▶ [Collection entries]
--- START ---

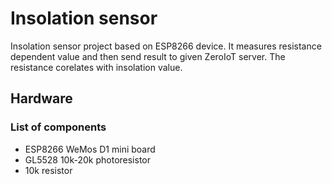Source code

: # Insolation sensor
Insolation sensor project based on ESP8266 device. It measures resistance dependent value and then send result to given ZeroIoT server.
The resistance corelates with insolation value.

## Hardware

### List of components
* ESP8266 WeMos D1 mini board
* GL5528 10k-20k photoresistor
* 10k resistor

--- END ---

Write out each entry exactly; any pictures stay out of the copy.

Source code

: # Insolation sensor
Insolation sensor project based on ESP8266 device. It measures resistance dependent value and then send result to given ZeroIoT server.
The resistance corelates with insolation value.

## Hardware

### List of components
* ESP8266 WeMos D1 mini board
* GL5528 10k-20k photoresistor
* 10k resistor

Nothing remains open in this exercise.